## Stored dataset items:
-*-

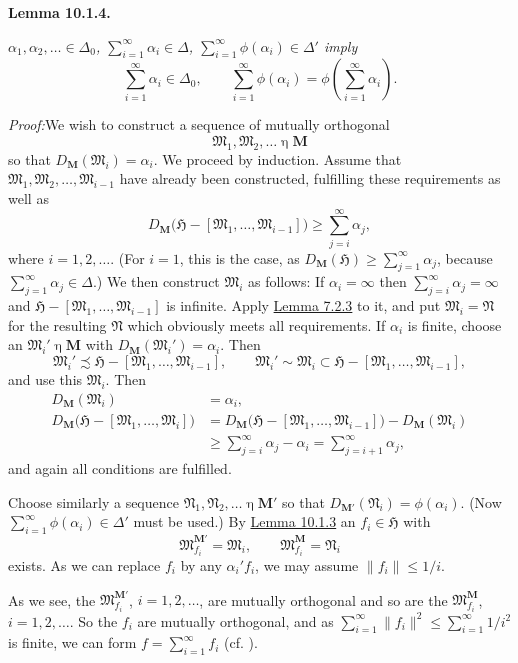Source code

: \documentclass[12pt,b5paper,twoside]{article}
\newcommand{\Hspace}{\mathfrak H}
\newcommand{\M}{\mathbf M}
\newcommand{\Lemma}[1]{%
  \par\smallskip\noindent\phantomsection\label{lem:#1}\textbf{Lemma #1.}\enspace
}
\newcommand{\Proof}{\par\noindent\textit{Proof:}\enspace}
\newcommand{\lemref}[1]{\hyperref[lem:#1]{Lemma #1}}
\begin{document}
\Lemma{10.1.4}
{\itshape
$\alpha_1,\alpha_2,\ldots\in\Delta_0$,
$\sum_{i=1}^{\infty}\alpha_i\in\Delta$,
$\sum_{i=1}^{\infty}\phi(\alpha_i)\in\Delta'$ imply
\[
 \sum_{i=1}^{\infty}\alpha_i\in\Delta_0,
 \qquad
 \sum_{i=1}^{\infty}\phi(\alpha_i)
 =\phi\left(\sum_{i=1}^{\infty}\alpha_i\right).
\]}

\Proof We wish to construct a sequence of mutually orthogonal
\[
 \mathfrak M_1,\mathfrak M_2,\ldots\mathbin\eta\M
\]
so that $D_{\M}(\mathfrak M_i)=\alpha_i$. We proceed by induction. Assume
that $\mathfrak M_1,\mathfrak M_2,\ldots,\mathfrak M_{i-1}$ have already
been constructed, fulfilling these requirements as well as
\[
 D_{\M}\bigl(\Hspace-[\mathfrak M_1,\ldots,\mathfrak M_{i-1}]\bigr)
 \geq\sum_{j=i}^{\infty}\alpha_j,
\]
where $i=1,2,\ldots$. (For $i=1$, this is the case, as
$D_{\M}(\Hspace)\geq\sum_{j=1}^{\infty}\alpha_j$, because
$\sum_{j=1}^{\infty}\alpha_j\in\Delta$.) We then construct
$\mathfrak M_i$ as follows: If $\alpha_i=\infty$ then
$\sum_{j=i}^{\infty}\alpha_j=\infty$ and
$\Hspace-[\mathfrak M_1,\ldots,\mathfrak M_{i-1}]$ is infinite. Apply
\lemref{7.2.3} to it, and put $\mathfrak M_i=\mathfrak N$ for the resulting
$\mathfrak N$ which obviously meets all requirements. If $\alpha_i$ is
finite, choose an $\mathfrak M_i'\mathbin\eta\M$ with
$D_{\M}(\mathfrak M_i')=\alpha_i$. Then
\[
 \mathfrak M_i'\precsim
 \Hspace-[\mathfrak M_1,\ldots,\mathfrak M_{i-1}],
 \qquad
 \mathfrak M_i'\sim\mathfrak M_i\subset
 \Hspace-[\mathfrak M_1,\ldots,\mathfrak M_{i-1}],
\]
and use this $\mathfrak M_i$. Then
\begin{align*}
 D_{\M}(\mathfrak M_i)&=\alpha_i,\\
 D_{\M}\bigl(\Hspace-[\mathfrak M_1,\ldots,\mathfrak M_i]\bigr)
 &=D_{\M}\bigl(\Hspace-[\mathfrak M_1,\ldots,\mathfrak M_{i-1}]\bigr)
   -D_{\M}(\mathfrak M_i)\\
 &\geq\sum_{j=i}^{\infty}\alpha_j-\alpha_i
   =\sum_{j=i+1}^{\infty}\alpha_j,
\end{align*}
and again all conditions are fulfilled.

Choose similarly a sequence
$\mathfrak N_1,\mathfrak N_2,\ldots\mathbin\eta\M'$ so that
$D_{\M'}(\mathfrak N_i)=\phi(\alpha_i)$. (Now
$\sum_{i=1}^{\infty}\phi(\alpha_i)\in\Delta'$ must be used.) By
\lemref{10.1.3} an $f_i\in\Hspace$ with
\[
 \mathfrak M_{f_i}^{\M'}=\mathfrak M_i,
 \qquad \mathfrak M_{f_i}^{\M}=\mathfrak N_i
\]
exists. As we can replace $f_i$ by any $\alpha_i'f_i$, we may assume
$\lVert f_i\rVert\leq1/i$.

As we see, the $\mathfrak M_{f_i}^{\M'}$, $i=1,2,\ldots$, are mutually
orthogonal and so are the $\mathfrak M_{f_i}^{\M}$,
$i=1,2,\ldots$. So the $f_i$ are mutually orthogonal, and as
$\sum_{i=1}^{\infty}\lVert f_i\rVert^2\leq
\sum_{i=1}^{\infty}1/i^2$ is finite, we can form
$f=\sum_{i=1}^{\infty}f_i$ (cf. \cite[p.~67]{ref16}).
\end{document}
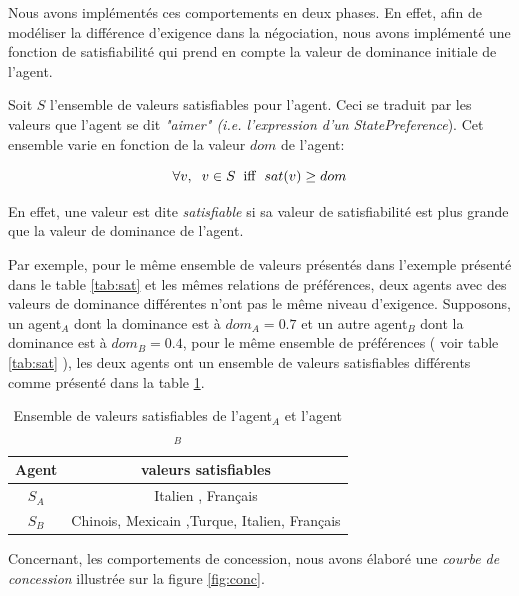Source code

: 	Nous avons implémentés ces comportements en deux phases. En effet, afin de modéliser la différence d'exigence dans la négociation, nous avons implémenté une fonction de satisfiabilité qui prend en compte la valeur de dominance initiale de l'agent. 
	
	Soit $S$ l'ensemble de valeurs satisfiables pour l'agent. Ceci se traduit par les valeurs que l'agent se dit \textit{"aimer" (i.e. l'expression d'un } \emph{StatePreference}). Cet ensemble varie en fonction de la valeur $dom$ de l'agent:
	
	\begin{equation}
	\forall v,\hspace{2mm} v\in S\hspace{2mm}\mathrm{iff}\hspace{2mm}sat(v) \geq dom
	\end{equation}
	
	En effet, une valeur est dite \textit{satisfiable} si sa valeur de satisfiabilité est plus grande que la valeur de dominance de l'agent.
	
	Par exemple, pour le même ensemble de valeurs présentés dans l'exemple présenté dans le table \ref{tab:sat} et les mêmes relations de préférences, deux agents avec des valeurs de dominance différentes n'ont pas le même niveau d'exigence. Supposons, un agent$_A$ dont la dominance est à $dom_A=0.7$ et un autre agent$_B$ dont la dominance est à $dom_B=0.4$, pour le même ensemble de préférences ( voir table \ref{tab:sat} ), les deux agents ont un ensemble de valeurs satisfiables différents comme présenté dans la table \ref{tab:exSat}.
	
	\begin{table}[h]
		\centering
		{\scriptsize
			\begin{tabular}{ |c|c| }
				\hline
				\textbf{Agent} & \textbf{valeurs satisfiables} \\
				\hline				
				$S_A$ & Italien , Français \\
				\hline
				
				$S_B$ & Chinois,  Mexicain ,Turque, Italien, Français\\
				\hline
				
			\end{tabular}}
			\caption{Ensemble de valeurs satisfiables de l'agent$_A$ et l'agent $_B$}
			\label{tab:exSat}
		\end{table}

	
	Concernant, les comportements de concession, nous avons élaboré une \emph {courbe de concession} illustrée sur la figure \ref{fig:conc}. 
	

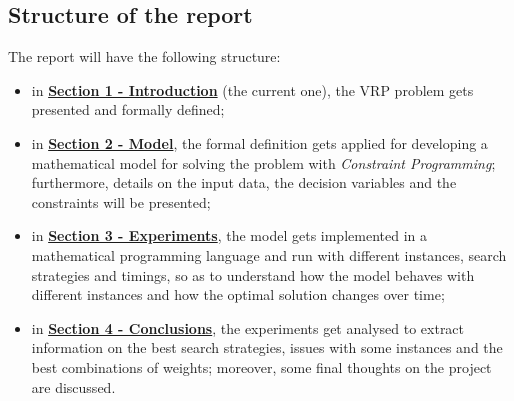 \documentclass[../main.tex]{subfiles}
\begin{document}
\subsection{Structure of the report}
\label{subsec:structure-report}
The report will have the following structure:
\begin{itemize}
    \item in \textbf{\hyperref[sec:introduction]{Section 1 - Introduction}} (the current one), the VRP problem gets presented and formally defined;
    \item in \textbf{\hyperref[sec:model]{Section 2 - Model}}, the formal definition gets applied for developing a mathematical model for solving the problem with \textit{Constraint Programming}; furthermore, details on the input data, the decision variables and the constraints will be presented;
    \item in \textbf{\hyperref[sec:experiments]{Section 3 - Experiments}}, the model gets implemented in a mathematical programming language and run with different instances, search strategies and timings, so as to understand how the model behaves with different instances and how the optimal solution changes over time;
    \item in \textbf{\hyperref[sec:conclusions]{Section 4 - Conclusions}}, the experiments get analysed to extract information on the best search strategies, issues with some instances and the best combinations of weights; moreover, some final thoughts on the project are discussed.
\end{itemize}
\end{document}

-*-

## WORK TO COMPLETE:
Every entry above has to be repeated exactly, apart from its pictures.

## EXERCISE SOLUTION:
Source code

: \documentclass[12pt,b5paper,twoside]{article}
\newcommand{\Hspace}{\mathfrak H}
\newcommand{\M}{\mathbf M}
\newcommand{\Lemma}[1]{%
  \par\smallskip\noindent\phantomsection\label{lem:#1}\textbf{Lemma #1.}\enspace
}
\newcommand{\Proof}{\par\noindent\textit{Proof:}\enspace}
\newcommand{\lemref}[1]{\hyperref[lem:#1]{Lemma #1}}
\begin{document}
\Lemma{10.1.4}
{\itshape
$\alpha_1,\alpha_2,\ldots\in\Delta_0$,
$\sum_{i=1}^{\infty}\alpha_i\in\Delta$,
$\sum_{i=1}^{\infty}\phi(\alpha_i)\in\Delta'$ imply
\[
 \sum_{i=1}^{\infty}\alpha_i\in\Delta_0,
 \qquad
 \sum_{i=1}^{\infty}\phi(\alpha_i)
 =\phi\left(\sum_{i=1}^{\infty}\alpha_i\right).
\]}

\Proof We wish to construct a sequence of mutually orthogonal
\[
 \mathfrak M_1,\mathfrak M_2,\ldots\mathbin\eta\M
\]
so that $D_{\M}(\mathfrak M_i)=\alpha_i$. We proceed by induction. Assume
that $\mathfrak M_1,\mathfrak M_2,\ldots,\mathfrak M_{i-1}$ have already
been constructed, fulfilling these requirements as well as
\[
 D_{\M}\bigl(\Hspace-[\mathfrak M_1,\ldots,\mathfrak M_{i-1}]\bigr)
 \geq\sum_{j=i}^{\infty}\alpha_j,
\]
where $i=1,2,\ldots$. (For $i=1$, this is the case, as
$D_{\M}(\Hspace)\geq\sum_{j=1}^{\infty}\alpha_j$, because
$\sum_{j=1}^{\infty}\alpha_j\in\Delta$.) We then construct
$\mathfrak M_i$ as follows: If $\alpha_i=\infty$ then
$\sum_{j=i}^{\infty}\alpha_j=\infty$ and
$\Hspace-[\mathfrak M_1,\ldots,\mathfrak M_{i-1}]$ is infinite. Apply
\lemref{7.2.3} to it, and put $\mathfrak M_i=\mathfrak N$ for the resulting
$\mathfrak N$ which obviously meets all requirements. If $\alpha_i$ is
finite, choose an $\mathfrak M_i'\mathbin\eta\M$ with
$D_{\M}(\mathfrak M_i')=\alpha_i$. Then
\[
 \mathfrak M_i'\precsim
 \Hspace-[\mathfrak M_1,\ldots,\mathfrak M_{i-1}],
 \qquad
 \mathfrak M_i'\sim\mathfrak M_i\subset
 \Hspace-[\mathfrak M_1,\ldots,\mathfrak M_{i-1}],
\]
and use this $\mathfrak M_i$. Then
\begin{align*}
 D_{\M}(\mathfrak M_i)&=\alpha_i,\\
 D_{\M}\bigl(\Hspace-[\mathfrak M_1,\ldots,\mathfrak M_i]\bigr)
 &=D_{\M}\bigl(\Hspace-[\mathfrak M_1,\ldots,\mathfrak M_{i-1}]\bigr)
   -D_{\M}(\mathfrak M_i)\\
 &\geq\sum_{j=i}^{\infty}\alpha_j-\alpha_i
   =\sum_{j=i+1}^{\infty}\alpha_j,
\end{align*}
and again all conditions are fulfilled.

Choose similarly a sequence
$\mathfrak N_1,\mathfrak N_2,\ldots\mathbin\eta\M'$ so that
$D_{\M'}(\mathfrak N_i)=\phi(\alpha_i)$. (Now
$\sum_{i=1}^{\infty}\phi(\alpha_i)\in\Delta'$ must be used.) By
\lemref{10.1.3} an $f_i\in\Hspace$ with
\[
 \mathfrak M_{f_i}^{\M'}=\mathfrak M_i,
 \qquad \mathfrak M_{f_i}^{\M}=\mathfrak N_i
\]
exists. As we can replace $f_i$ by any $\alpha_i'f_i$, we may assume
$\lVert f_i\rVert\leq1/i$.

As we see, the $\mathfrak M_{f_i}^{\M'}$, $i=1,2,\ldots$, are mutually
orthogonal and so are the $\mathfrak M_{f_i}^{\M}$,
$i=1,2,\ldots$. So the $f_i$ are mutually orthogonal, and as
$\sum_{i=1}^{\infty}\lVert f_i\rVert^2\leq
\sum_{i=1}^{\infty}1/i^2$ is finite, we can form
$f=\sum_{i=1}^{\infty}f_i$ (cf. \cite[p.~67]{ref16}).
\end{document}
Source code

: 	Nous avons implémentés ces comportements en deux phases. En effet, afin de modéliser la différence d'exigence dans la négociation, nous avons implémenté une fonction de satisfiabilité qui prend en compte la valeur de dominance initiale de l'agent. 
	
	Soit $S$ l'ensemble de valeurs satisfiables pour l'agent. Ceci se traduit par les valeurs que l'agent se dit \textit{"aimer" (i.e. l'expression d'un } \emph{StatePreference}). Cet ensemble varie en fonction de la valeur $dom$ de l'agent:
	
	\begin{equation}
	\forall v,\hspace{2mm} v\in S\hspace{2mm}\mathrm{iff}\hspace{2mm}sat(v) \geq dom
	\end{equation}
	
	En effet, une valeur est dite \textit{satisfiable} si sa valeur de satisfiabilité est plus grande que la valeur de dominance de l'agent.
	
	Par exemple, pour le même ensemble de valeurs présentés dans l'exemple présenté dans le table \ref{tab:sat} et les mêmes relations de préférences, deux agents avec des valeurs de dominance différentes n'ont pas le même niveau d'exigence. Supposons, un agent$_A$ dont la dominance est à $dom_A=0.7$ et un autre agent$_B$ dont la dominance est à $dom_B=0.4$, pour le même ensemble de préférences ( voir table \ref{tab:sat} ), les deux agents ont un ensemble de valeurs satisfiables différents comme présenté dans la table \ref{tab:exSat}.
	
	\begin{table}[h]
		\centering
		{\scriptsize
			\begin{tabular}{ |c|c| }
				\hline
				\textbf{Agent} & \textbf{valeurs satisfiables} \\
				\hline				
				$S_A$ & Italien , Français \\
				\hline
				
				$S_B$ & Chinois,  Mexicain ,Turque, Italien, Français\\
				\hline
				
			\end{tabular}}
			\caption{Ensemble de valeurs satisfiables de l'agent$_A$ et l'agent $_B$}
			\label{tab:exSat}
		\end{table}

	
	Concernant, les comportements de concession, nous avons élaboré une \emph {courbe de concession} illustrée sur la figure \ref{fig:conc}. 
	

 \documentclass[../main.tex]{subfiles}
\begin{document}
\subsection{Structure of the report}
\label{subsec:structure-report}
The report will have the following structure:
\begin{itemize}
    \item in \textbf{\hyperref[sec:introduction]{Section 1 - Introduction}} (the current one), the VRP problem gets presented and formally defined;
    \item in \textbf{\hyperref[sec:model]{Section 2 - Model}}, the formal definition gets applied for developing a mathematical model for solving the problem with \textit{Constraint Programming}; furthermore, details on the input data, the decision variables and the constraints will be presented;
    \item in \textbf{\hyperref[sec:experiments]{Section 3 - Experiments}}, the model gets implemented in a mathematical programming language and run with different instances, search strategies and timings, so as to understand how the model behaves with different instances and how the optimal solution changes over time;
    \item in \textbf{\hyperref[sec:conclusions]{Section 4 - Conclusions}}, the experiments get analysed to extract information on the best search strategies, issues with some instances and the best combinations of weights; moreover, some final thoughts on the project are discussed.
\end{itemize}
\end{document}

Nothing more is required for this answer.